- Task to carry out: Find every line below where the string "License" shows up, and copy those lines.
Top of Records shown
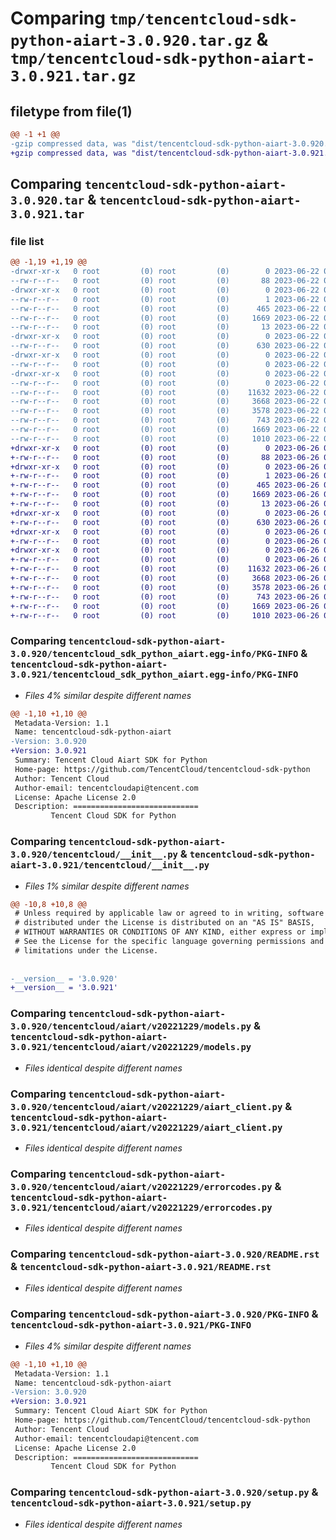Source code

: # Comparing `tmp/tencentcloud-sdk-python-aiart-3.0.920.tar.gz` & `tmp/tencentcloud-sdk-python-aiart-3.0.921.tar.gz`

## filetype from file(1)

```diff
@@ -1 +1 @@
-gzip compressed data, was "dist/tencentcloud-sdk-python-aiart-3.0.920.tar", last modified: Thu Jun 22 00:15:32 2023, max compression
+gzip compressed data, was "dist/tencentcloud-sdk-python-aiart-3.0.921.tar", last modified: Mon Jun 26 00:15:27 2023, max compression
```

## Comparing `tencentcloud-sdk-python-aiart-3.0.920.tar` & `tencentcloud-sdk-python-aiart-3.0.921.tar`

### file list

```diff
@@ -1,19 +1,19 @@
-drwxr-xr-x   0 root         (0) root         (0)        0 2023-06-22 00:15:32.000000 tencentcloud-sdk-python-aiart-3.0.920/
--rw-r--r--   0 root         (0) root         (0)       88 2023-06-22 00:15:32.000000 tencentcloud-sdk-python-aiart-3.0.920/setup.cfg
-drwxr-xr-x   0 root         (0) root         (0)        0 2023-06-22 00:15:32.000000 tencentcloud-sdk-python-aiart-3.0.920/tencentcloud_sdk_python_aiart.egg-info/
--rw-r--r--   0 root         (0) root         (0)        1 2023-06-22 00:15:32.000000 tencentcloud-sdk-python-aiart-3.0.920/tencentcloud_sdk_python_aiart.egg-info/dependency_links.txt
--rw-r--r--   0 root         (0) root         (0)      465 2023-06-22 00:15:32.000000 tencentcloud-sdk-python-aiart-3.0.920/tencentcloud_sdk_python_aiart.egg-info/SOURCES.txt
--rw-r--r--   0 root         (0) root         (0)     1669 2023-06-22 00:15:32.000000 tencentcloud-sdk-python-aiart-3.0.920/tencentcloud_sdk_python_aiart.egg-info/PKG-INFO
--rw-r--r--   0 root         (0) root         (0)       13 2023-06-22 00:15:32.000000 tencentcloud-sdk-python-aiart-3.0.920/tencentcloud_sdk_python_aiart.egg-info/top_level.txt
-drwxr-xr-x   0 root         (0) root         (0)        0 2023-06-22 00:15:32.000000 tencentcloud-sdk-python-aiart-3.0.920/tencentcloud/
--rw-r--r--   0 root         (0) root         (0)      630 2023-06-22 00:15:32.000000 tencentcloud-sdk-python-aiart-3.0.920/tencentcloud/__init__.py
-drwxr-xr-x   0 root         (0) root         (0)        0 2023-06-22 00:15:32.000000 tencentcloud-sdk-python-aiart-3.0.920/tencentcloud/aiart/
--rw-r--r--   0 root         (0) root         (0)        0 2023-06-22 00:15:32.000000 tencentcloud-sdk-python-aiart-3.0.920/tencentcloud/aiart/__init__.py
-drwxr-xr-x   0 root         (0) root         (0)        0 2023-06-22 00:15:32.000000 tencentcloud-sdk-python-aiart-3.0.920/tencentcloud/aiart/v20221229/
--rw-r--r--   0 root         (0) root         (0)        0 2023-06-22 00:15:32.000000 tencentcloud-sdk-python-aiart-3.0.920/tencentcloud/aiart/v20221229/__init__.py
--rw-r--r--   0 root         (0) root         (0)    11632 2023-06-22 00:15:32.000000 tencentcloud-sdk-python-aiart-3.0.920/tencentcloud/aiart/v20221229/models.py
--rw-r--r--   0 root         (0) root         (0)     3668 2023-06-22 00:15:32.000000 tencentcloud-sdk-python-aiart-3.0.920/tencentcloud/aiart/v20221229/aiart_client.py
--rw-r--r--   0 root         (0) root         (0)     3578 2023-06-22 00:15:32.000000 tencentcloud-sdk-python-aiart-3.0.920/tencentcloud/aiart/v20221229/errorcodes.py
--rw-r--r--   0 root         (0) root         (0)      743 2023-06-22 00:15:32.000000 tencentcloud-sdk-python-aiart-3.0.920/README.rst
--rw-r--r--   0 root         (0) root         (0)     1669 2023-06-22 00:15:32.000000 tencentcloud-sdk-python-aiart-3.0.920/PKG-INFO
--rw-r--r--   0 root         (0) root         (0)     1010 2023-06-22 00:15:32.000000 tencentcloud-sdk-python-aiart-3.0.920/setup.py
+drwxr-xr-x   0 root         (0) root         (0)        0 2023-06-26 00:15:27.000000 tencentcloud-sdk-python-aiart-3.0.921/
+-rw-r--r--   0 root         (0) root         (0)       88 2023-06-26 00:15:27.000000 tencentcloud-sdk-python-aiart-3.0.921/setup.cfg
+drwxr-xr-x   0 root         (0) root         (0)        0 2023-06-26 00:15:27.000000 tencentcloud-sdk-python-aiart-3.0.921/tencentcloud_sdk_python_aiart.egg-info/
+-rw-r--r--   0 root         (0) root         (0)        1 2023-06-26 00:15:27.000000 tencentcloud-sdk-python-aiart-3.0.921/tencentcloud_sdk_python_aiart.egg-info/dependency_links.txt
+-rw-r--r--   0 root         (0) root         (0)      465 2023-06-26 00:15:27.000000 tencentcloud-sdk-python-aiart-3.0.921/tencentcloud_sdk_python_aiart.egg-info/SOURCES.txt
+-rw-r--r--   0 root         (0) root         (0)     1669 2023-06-26 00:15:27.000000 tencentcloud-sdk-python-aiart-3.0.921/tencentcloud_sdk_python_aiart.egg-info/PKG-INFO
+-rw-r--r--   0 root         (0) root         (0)       13 2023-06-26 00:15:27.000000 tencentcloud-sdk-python-aiart-3.0.921/tencentcloud_sdk_python_aiart.egg-info/top_level.txt
+drwxr-xr-x   0 root         (0) root         (0)        0 2023-06-26 00:15:27.000000 tencentcloud-sdk-python-aiart-3.0.921/tencentcloud/
+-rw-r--r--   0 root         (0) root         (0)      630 2023-06-26 00:15:27.000000 tencentcloud-sdk-python-aiart-3.0.921/tencentcloud/__init__.py
+drwxr-xr-x   0 root         (0) root         (0)        0 2023-06-26 00:15:27.000000 tencentcloud-sdk-python-aiart-3.0.921/tencentcloud/aiart/
+-rw-r--r--   0 root         (0) root         (0)        0 2023-06-26 00:15:27.000000 tencentcloud-sdk-python-aiart-3.0.921/tencentcloud/aiart/__init__.py
+drwxr-xr-x   0 root         (0) root         (0)        0 2023-06-26 00:15:27.000000 tencentcloud-sdk-python-aiart-3.0.921/tencentcloud/aiart/v20221229/
+-rw-r--r--   0 root         (0) root         (0)        0 2023-06-26 00:15:27.000000 tencentcloud-sdk-python-aiart-3.0.921/tencentcloud/aiart/v20221229/__init__.py
+-rw-r--r--   0 root         (0) root         (0)    11632 2023-06-26 00:15:27.000000 tencentcloud-sdk-python-aiart-3.0.921/tencentcloud/aiart/v20221229/models.py
+-rw-r--r--   0 root         (0) root         (0)     3668 2023-06-26 00:15:27.000000 tencentcloud-sdk-python-aiart-3.0.921/tencentcloud/aiart/v20221229/aiart_client.py
+-rw-r--r--   0 root         (0) root         (0)     3578 2023-06-26 00:15:27.000000 tencentcloud-sdk-python-aiart-3.0.921/tencentcloud/aiart/v20221229/errorcodes.py
+-rw-r--r--   0 root         (0) root         (0)      743 2023-06-26 00:15:27.000000 tencentcloud-sdk-python-aiart-3.0.921/README.rst
+-rw-r--r--   0 root         (0) root         (0)     1669 2023-06-26 00:15:27.000000 tencentcloud-sdk-python-aiart-3.0.921/PKG-INFO
+-rw-r--r--   0 root         (0) root         (0)     1010 2023-06-26 00:15:27.000000 tencentcloud-sdk-python-aiart-3.0.921/setup.py
```

### Comparing `tencentcloud-sdk-python-aiart-3.0.920/tencentcloud_sdk_python_aiart.egg-info/PKG-INFO` & `tencentcloud-sdk-python-aiart-3.0.921/tencentcloud_sdk_python_aiart.egg-info/PKG-INFO`

 * *Files 4% similar despite different names*

```diff
@@ -1,10 +1,10 @@
 Metadata-Version: 1.1
 Name: tencentcloud-sdk-python-aiart
-Version: 3.0.920
+Version: 3.0.921
 Summary: Tencent Cloud Aiart SDK for Python
 Home-page: https://github.com/TencentCloud/tencentcloud-sdk-python
 Author: Tencent Cloud
 Author-email: tencentcloudapi@tencent.com
 License: Apache License 2.0
 Description: ============================
         Tencent Cloud SDK for Python
```

### Comparing `tencentcloud-sdk-python-aiart-3.0.920/tencentcloud/__init__.py` & `tencentcloud-sdk-python-aiart-3.0.921/tencentcloud/__init__.py`

 * *Files 1% similar despite different names*

```diff
@@ -10,8 +10,8 @@
 # Unless required by applicable law or agreed to in writing, software
 # distributed under the License is distributed on an "AS IS" BASIS,
 # WITHOUT WARRANTIES OR CONDITIONS OF ANY KIND, either express or implied.
 # See the License for the specific language governing permissions and
 # limitations under the License.
 
 
-__version__ = '3.0.920'
+__version__ = '3.0.921'
```

### Comparing `tencentcloud-sdk-python-aiart-3.0.920/tencentcloud/aiart/v20221229/models.py` & `tencentcloud-sdk-python-aiart-3.0.921/tencentcloud/aiart/v20221229/models.py`

 * *Files identical despite different names*

### Comparing `tencentcloud-sdk-python-aiart-3.0.920/tencentcloud/aiart/v20221229/aiart_client.py` & `tencentcloud-sdk-python-aiart-3.0.921/tencentcloud/aiart/v20221229/aiart_client.py`

 * *Files identical despite different names*

### Comparing `tencentcloud-sdk-python-aiart-3.0.920/tencentcloud/aiart/v20221229/errorcodes.py` & `tencentcloud-sdk-python-aiart-3.0.921/tencentcloud/aiart/v20221229/errorcodes.py`

 * *Files identical despite different names*

### Comparing `tencentcloud-sdk-python-aiart-3.0.920/README.rst` & `tencentcloud-sdk-python-aiart-3.0.921/README.rst`

 * *Files identical despite different names*

### Comparing `tencentcloud-sdk-python-aiart-3.0.920/PKG-INFO` & `tencentcloud-sdk-python-aiart-3.0.921/PKG-INFO`

 * *Files 4% similar despite different names*

```diff
@@ -1,10 +1,10 @@
 Metadata-Version: 1.1
 Name: tencentcloud-sdk-python-aiart
-Version: 3.0.920
+Version: 3.0.921
 Summary: Tencent Cloud Aiart SDK for Python
 Home-page: https://github.com/TencentCloud/tencentcloud-sdk-python
 Author: Tencent Cloud
 Author-email: tencentcloudapi@tencent.com
 License: Apache License 2.0
 Description: ============================
         Tencent Cloud SDK for Python
```

### Comparing `tencentcloud-sdk-python-aiart-3.0.920/setup.py` & `tencentcloud-sdk-python-aiart-3.0.921/setup.py`

 * *Files identical despite different names*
Bottom of Records shown
- Written response:
 License: Apache License 2.0
 # distributed under the License is distributed on an "AS IS" BASIS,
 # See the License for the specific language governing permissions and
 # limitations under the License.
 License: Apache License 2.0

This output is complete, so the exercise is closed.